Building an Adversarial Malware Dataset by Family and Type: Generation, Evasion, and Poisoning Evaluation
Provides a benchmark dataset and demonstrates severe vulnerability of malware classifiers to adversarial and poisoning attacks, benefiting security researchers.
The authors created a dataset of adversarial malware samples from real-world binaries, achieving 98.35% and 92.20% evasion rates against the EMBER classifier for family- and type-labelled sets, and showed that poisoning 0.5% of training data increases evasion from 26.1% to 92.8%.
We present a dataset of adversarial malware samples derived from the public RawMal-TF collection of real-world malware binaries.

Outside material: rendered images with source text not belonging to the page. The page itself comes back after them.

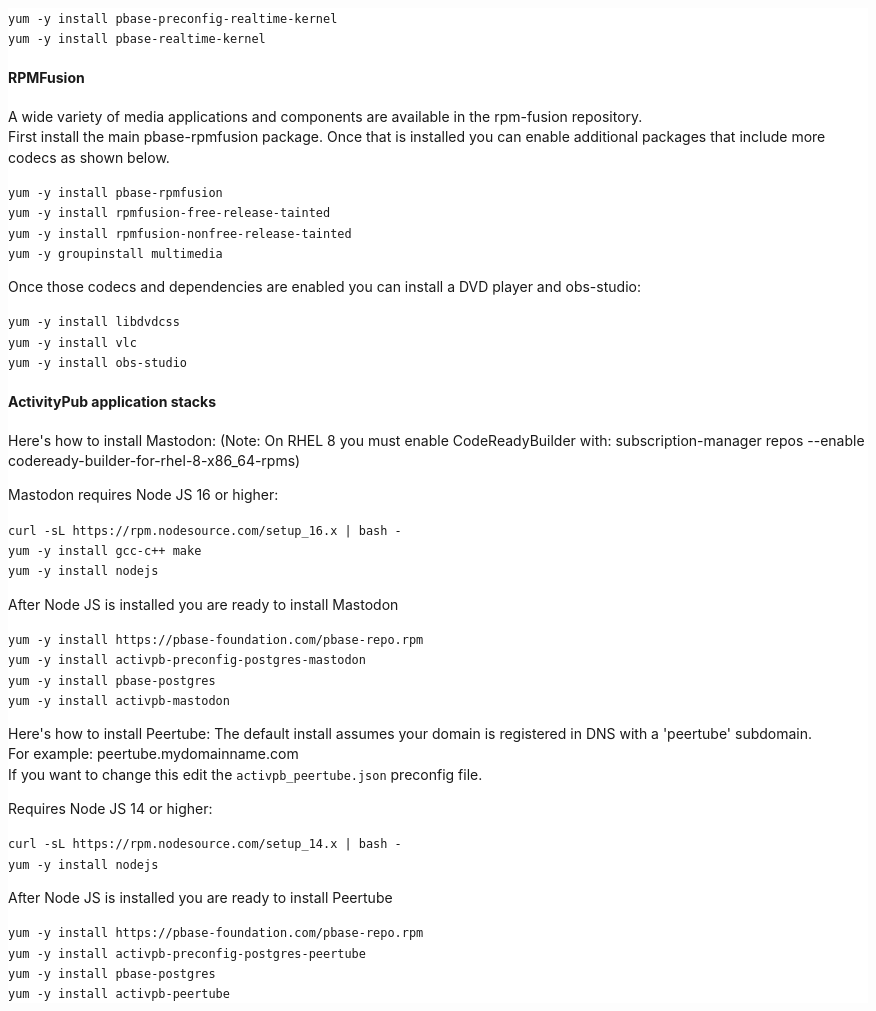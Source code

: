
 ```
yum -y install pbase-preconfig-realtime-kernel
yum -y install pbase-realtime-kernel
```

#### RPMFusion

A wide variety of media applications and components are available in the rpm-fusion repository.  
First install the main pbase-rpmfusion package. Once that is installed you can enable 
additional packages that include more codecs as shown below.
```
yum -y install pbase-rpmfusion
yum -y install rpmfusion-free-release-tainted
yum -y install rpmfusion-nonfree-release-tainted
yum -y groupinstall multimedia
```

Once those codecs and dependencies are enabled you
can install a DVD player and obs-studio:
```
yum -y install libdvdcss
yum -y install vlc
yum -y install obs-studio
```


#### ActivityPub application stacks

Here's how to install Mastodon:
(Note: On RHEL 8 you must enable CodeReadyBuilder with:  subscription-manager repos --enable codeready-builder-for-rhel-8-x86_64-rpms)

Mastodon requires Node JS 16 or higher:
```
curl -sL https://rpm.nodesource.com/setup_16.x | bash -
yum -y install gcc-c++ make
yum -y install nodejs
```

After Node JS is installed you are ready to install Mastodon
```
yum -y install https://pbase-foundation.com/pbase-repo.rpm
yum -y install activpb-preconfig-postgres-mastodon
yum -y install pbase-postgres
yum -y install activpb-mastodon
```

Here's how to install Peertube:
The default install assumes your domain is registered in DNS with a 'peertube' subdomain.  
For example: peertube.mydomainname.com  
If you want to change this edit the `activpb_peertube.json` preconfig file.

Requires Node JS 14 or higher:
```
curl -sL https://rpm.nodesource.com/setup_14.x | bash -
yum -y install nodejs
```
After Node JS is installed you are ready to install Peertube
```
yum -y install https://pbase-foundation.com/pbase-repo.rpm
yum -y install activpb-preconfig-postgres-peertube
yum -y install pbase-postgres
yum -y install activpb-peertube
```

Using a suite of adversarial malware generators, we construct two sets of adversarial PE files: 44,347 family-labelled samples and 33,596 type-labelled samples, achieving evasion rates of 98.35 % and 92.20 % against the EMBER classifier, respectively. Each adversarial binary is accompanied by detailed metadata, including EMBER scores and VirusTotal classifications. We further demonstrate the susceptibility of malware classification pipelines to data poisoning attacks through a series of training experiments. Injecting fully mislabelled adversarial samples representing only 0.5 % of the training data in the family-labelled dataset increases the evasion rate against the re-trained classifier from 26.1 % to 92.8 %. The dataset is publicly released to facilitate future research on adversarial malware, poisoning attacks, and the robustness of machine-learning-based malware detection systems.